Our tour begins at All Bar One near the foot of the JPMorgan Chase (JPM) tower in Canary Wharf on Thursday afternoon. My guide Jess, a London friend, tells me the place is normally “slammed” with bankers this time of the week. There are a couple of tables full of men in standard-issue finance wear inside, but mostly the very long bar is very empty. “We rely on the people from the offices,” says deputy manager Patricia Jones, “and they are not here.” Last year this same week, she says, the bar took in £94,600 ($147,600). This year, it’s on pace for about £65,000. Most of the regulars disappeared once the Olympics began last Friday. And while there has been an uptick in tourists, it’s not enough to make up for the missing finance crowds.
“Normally we do about £3,000 on a Sunday,” says Jones. “This Sunday we did £8,000.” Then, instead of business jumping to about £14,000 when the workweek began, as she expected, it stayed at the Sunday level. So she’s been cutting bartenders’ hours. Matters are even worse, she reports, at the chain’s branches in the financial district in the City of London, where business there has fallen to about £6,000 per night. “At least here we have the tourists,” she says, pointing to a table of customers with a baby stroller alongside.

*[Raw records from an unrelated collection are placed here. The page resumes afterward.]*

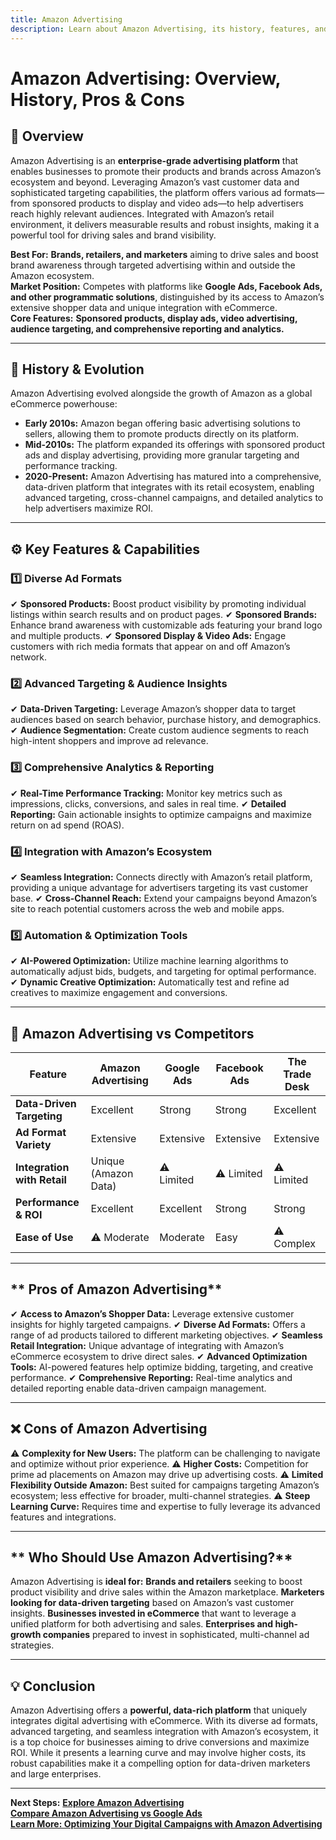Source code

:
 ```yaml
---
title: Amazon Advertising
description: Learn about Amazon Advertising, its history, features, and how it compares to other digital advertising platforms.
---
```


# **Amazon Advertising: Overview, History, Pros & Cons**

## **📌 Overview**  
Amazon Advertising is an **enterprise-grade advertising platform** that enables businesses to promote their products and brands across Amazon’s ecosystem and beyond. Leveraging Amazon’s vast customer data and sophisticated targeting capabilities, the platform offers various ad formats—from sponsored products to display and video ads—to help advertisers reach highly relevant audiences. Integrated with Amazon’s retail environment, it delivers measurable results and robust insights, making it a powerful tool for driving sales and brand visibility.

 **Best For:** **Brands, retailers, and marketers** aiming to drive sales and boost brand awareness through targeted advertising within and outside the Amazon ecosystem.  
 **Market Position:** Competes with platforms like **Google Ads, Facebook Ads, and other programmatic solutions**, distinguished by its access to Amazon’s extensive shopper data and unique integration with eCommerce.  
 **Core Features:** **Sponsored products, display ads, video advertising, audience targeting, and comprehensive reporting and analytics.**

---

## **📜 History & Evolution**  
Amazon Advertising evolved alongside the growth of Amazon as a global eCommerce powerhouse:

- **Early 2010s:** Amazon began offering basic advertising solutions to sellers, allowing them to promote products directly on its platform.
- **Mid-2010s:** The platform expanded its offerings with sponsored product ads and display advertising, providing more granular targeting and performance tracking.
- **2020-Present:** Amazon Advertising has matured into a comprehensive, data-driven platform that integrates with its retail ecosystem, enabling advanced targeting, cross-channel campaigns, and detailed analytics to help advertisers maximize ROI.

---

## **⚙️ Key Features & Capabilities**

### **1️⃣ Diverse Ad Formats**
✔ **Sponsored Products:** Boost product visibility by promoting individual listings within search results and on product pages.
✔ **Sponsored Brands:** Enhance brand awareness with customizable ads featuring your brand logo and multiple products.
✔ **Sponsored Display & Video Ads:** Engage customers with rich media formats that appear on and off Amazon’s network.

### **2️⃣ Advanced Targeting & Audience Insights**
✔ **Data-Driven Targeting:** Leverage Amazon’s shopper data to target audiences based on search behavior, purchase history, and demographics.
✔ **Audience Segmentation:** Create custom audience segments to reach high-intent shoppers and improve ad relevance.

### **3️⃣ Comprehensive Analytics & Reporting**
✔ **Real-Time Performance Tracking:** Monitor key metrics such as impressions, clicks, conversions, and sales in real time.
✔ **Detailed Reporting:** Gain actionable insights to optimize campaigns and maximize return on ad spend (ROAS).

### **4️⃣ Integration with Amazon’s Ecosystem**
✔ **Seamless Integration:** Connects directly with Amazon’s retail platform, providing a unique advantage for advertisers targeting its vast customer base.
✔ **Cross-Channel Reach:** Extend your campaigns beyond Amazon’s site to reach potential customers across the web and mobile apps.

### **5️⃣ Automation & Optimization Tools**
✔ **AI-Powered Optimization:** Utilize machine learning algorithms to automatically adjust bids, budgets, and targeting for optimal performance.
✔ **Dynamic Creative Optimization:** Automatically test and refine ad creatives to maximize engagement and conversions.

---

## **🔄 Amazon Advertising vs Competitors**

| Feature                         | Amazon Advertising   | Google Ads          | Facebook Ads       | The Trade Desk       |
|---------------------------------|----------------------|---------------------|--------------------|----------------------|
| **Data-Driven Targeting**       |  Excellent         |  Strong           |  Strong          |  Excellent         |
| **Ad Format Variety**           |  Extensive         |  Extensive         |  Extensive       |  Extensive         |
| **Integration with Retail**     |  Unique (Amazon Data)| ⚠ Limited         | ⚠ Limited         | ⚠ Limited            |
| **Performance & ROI**           |  Excellent         |  Excellent         |  Strong          |  Strong            |
| **Ease of Use**                 | ⚠ Moderate          |  Moderate         |  Easy            | ⚠ Complex            |

---

## ** Pros of Amazon Advertising**
✔ **Access to Amazon’s Shopper Data:** Leverage extensive customer insights for highly targeted campaigns.
✔ **Diverse Ad Formats:** Offers a range of ad products tailored to different marketing objectives.
✔ **Seamless Retail Integration:** Unique advantage of integrating with Amazon’s eCommerce ecosystem to drive direct sales.
✔ **Advanced Optimization Tools:** AI-powered features help optimize bidding, targeting, and creative performance.
✔ **Comprehensive Reporting:** Real-time analytics and detailed reporting enable data-driven campaign management.

---

## **❌ Cons of Amazon Advertising**
⚠ **Complexity for New Users:** The platform can be challenging to navigate and optimize without prior experience.
⚠ **Higher Costs:** Competition for prime ad placements on Amazon may drive up advertising costs.
⚠ **Limited Flexibility Outside Amazon:** Best suited for campaigns targeting Amazon’s ecosystem; less effective for broader, multi-channel strategies.
⚠ **Steep Learning Curve:** Requires time and expertise to fully leverage its advanced features and integrations.

---

## ** Who Should Use Amazon Advertising?**
Amazon Advertising is **ideal for:**
 **Brands and retailers** seeking to boost product visibility and drive sales within the Amazon marketplace.
 **Marketers looking for data-driven targeting** based on Amazon’s vast customer insights.
 **Businesses invested in eCommerce** that want to leverage a unified platform for both advertising and sales.
 **Enterprises and high-growth companies** prepared to invest in sophisticated, multi-channel ad strategies.

---

## **💡 Conclusion**
Amazon Advertising offers a **powerful, data-rich platform** that uniquely integrates digital advertising with eCommerce. With its diverse ad formats, advanced targeting, and seamless integration with Amazon’s ecosystem, it is a top choice for businesses aiming to drive conversions and maximize ROI. While it presents a learning curve and may involve higher costs, its robust capabilities make it a compelling option for data-driven marketers and large enterprises.

---

 **Next Steps:**
 **[Explore Amazon Advertising](https://advertising.amazon.com/)**  
 **[Compare Amazon Advertising vs Google Ads](#)**  
 **[Learn More: Optimizing Your Digital Campaigns with Amazon Advertising](#)**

From there we stroll east under a light rain to see the superyachts docked nearby—the Favorita, the Seanna, Sea Bluez, and Westfield Group Chairman Frank Lowy’s 200-foot Ilona. The lawn at West India Dock—set up with tables, umbrellas, and a big screen showing the day’s shooting event—is a ghost town except for a local day care taking toddlers out for a walk and a couple of security types wired with earpieces.
At the Henry Addington, another bankers’ pub in Canary Wharf, there are a dozen patrons standing about watching the games on a big screen. “Is this quiet?” I ask the bartender, a skinny young man with glasses and a scruff of beard. “Very, very quiet,” he says. The manager, a middle-aged blonde woman who doesn’t give her name and doesn’t want her pub mentioned, tells us that all of Canary Wharf is quiet, but that pubs near the Olympic Park in Stratford are jammed past the point of comfort.

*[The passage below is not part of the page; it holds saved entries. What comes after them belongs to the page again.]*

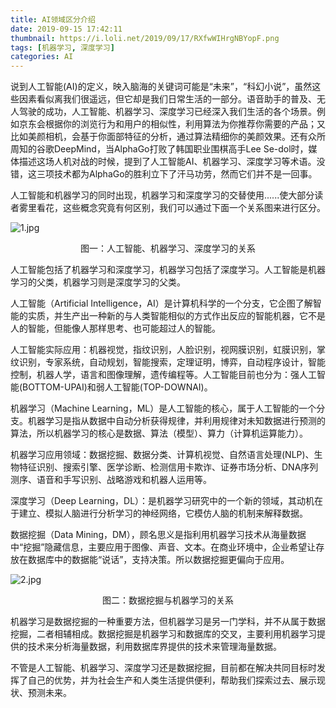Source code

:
 ```yaml
---
title: AI领域区分介绍
date: 2019-09-15 17:42:11
thumbnail: https://i.loli.net/2019/09/17/RXfwWIHrgNBYopF.png
tags: [机器学习, 深度学习]
categories: AI
---
```


说到人工智能(AI)的定义，映入脑海的关键词可能是“未来”，“科幻小说”，虽然这些因素看似离我们很遥远，但它却是我们日常生活的一部分。语音助手的普及、无人驾驶的成功，人工智能、机器学习、深度学习已经深入我们生活的各个场景。<!--more-->例如京东会根据你的浏览行为和用户的相似性，利用算法为你推荐你需要的产品；又比如美颜相机，会基于你面部特征的分析，通过算法精细你的美颜效果。还有众所周知的谷歌DeepMind，当AlphaGo打败了韩国职业围棋高手Lee Se-dol时，媒体描述这场人机对战的时候，提到了人工智能AI、机器学习、深度学习等术语。没错，这三项技术都为AlphaGo的胜利立下了汗马功劳，然而它们并不是一回事。

人工智能和机器学习的同时出现，机器学习和深度学习的交替使用......使大部分读者雾里看花，这些概念究竟有何区别，我们可以通过下面一个关系图来进行区分。

![1.jpg](https://i.loli.net/2019/08/31/fmbgJWRBzT5hMI4.jpg)
<center>图一：人工智能、机器学习、深度学习的关系</center>

人工智能包括了机器学习和深度学习，机器学习包括了深度学习。人工智能是机器学习的父类，机器学习则是深度学习的父类。

人工智能（Artificial Intelligence，AI）是计算机科学的一个分支，它企图了解智能的实质，并生产出一种新的与人类智能相似的方式作出反应的智能机器，它不是人的智能，但能像人那样思考、也可能超过人的智能。

人工智能实际应用：机器视觉，指纹识别，人脸识别，视网膜识别，虹膜识别，掌纹识别，专家系统，自动规划，智能搜索，定理证明，博弈，自动程序设计，智能控制，机器人学，语言和图像理解，遗传编程等。人工智能目前也分为：强人工智能(BOTTOM-UPAI)和弱人工智能(TOP-DOWNAI)。

机器学习（Machine Learning，ML）是人工智能的核心，属于人工智能的一个分支。机器学习是指从数据中自动分析获得规律，并利用规律对未知数据进行预测的算法，所以机器学习的核心是数据、算法（模型）、算力（计算机运算能力）。

机器学习应用领域：数据挖掘、数据分类、计算机视觉、自然语言处理(NLP)、生物特征识别、搜索引擎、医学诊断、检测信用卡欺诈、证券市场分析、DNA序列测序、语音和手写识别、战略游戏和机器人运用等。

深度学习（Deep Learning，DL）：是机器学习研究中的一个新的领域，其动机在于建立、模拟人脑进行分析学习的神经网络，它模仿人脑的机制来解释数据。

数据挖掘（Data Mining，DM），顾名思义是指利用机器学习技术从海量数据中“挖掘”隐藏信息，主要应用于图像、声音、文本。在商业环境中，企业希望让存放在数据库中的数据能“说话”，支持决策。所以数据挖掘更偏向于应用。

![2.jpg](https://i.loli.net/2019/08/31/uHUkLpMN87ZtrYV.jpg)
<center>图二：数据挖掘与机器学习的关系</center>

机器学习是数据挖掘的一种重要方法，但机器学习是另一门学科，并不从属于数据挖掘，二者相辅相成。数据挖掘是机器学习和数据库的交叉，主要利用机器学习提供的技术来分析海量数据，利用数据库界提供的技术来管理海量数据。

不管是人工智能、机器学习、深度学习还是数据挖掘，目前都在解决共同目标时发挥了自己的优势，并为社会生产和人类生活提供便利，帮助我们探索过去、展示现状、预测未来。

So we take the 10-minute train ride to Stratford. Olympic spectators are funneled from the station to the new three-level Westfield mall, one of Lowy’s properties. It is packed with tourists, press, Olympic volunteers, and the occasional athlete. The pubs and restaurants are overflowing, except, inexplicably, for a Thai joint called Busaba Eathai.
We head over a bridge away from the Olympic Park into the borough of Newham. The crush of people dissipates almost entirely within a couple of blocks. Inside the Builders Arms pub—where the sign out front is missing the “u”—the tables and red, leather-backed chairs are empty. Two flat-screen TVs are showing cycling and men’s gymnastics. Four regulars sit at the bar, sipping pints, reading the paper, and teasing the bartender Simone Leach, whose brother Kevin has owned the pub for 15 years. A few tourists wander in and out to ask about Wi-Fi (which is available) or fish and chips (which aren’t). Another couple of locals come in from the tables outside now and again to do shots of Courvoisier or Jose Cuervo. “That’s your change,” Leach tells this Yank, who has left a pound coin on the bar as a tip after we order a lager and cider. (Tipping on a couple of pints is apparently not customary.)
Leach is a teacher, off for the summer, who came to help during the games. Kyla Ledgister, who has been working at the pub for a few months, is with her behind the bar. The opening night of the games was “manic,” she says. Since then, pockets of tourists have been dropping in now and again, but not as often as they had expected. “It’s not completely dead, but it’s not busy, to be honest,” says Ledgister. “They keep saying it’s going to pick up when the athletics [track and field] start,” Leach adds. We finish our pints and step outside, where the Olympic Stadium and ArcelorMittal Orbit dominate the sky to the west.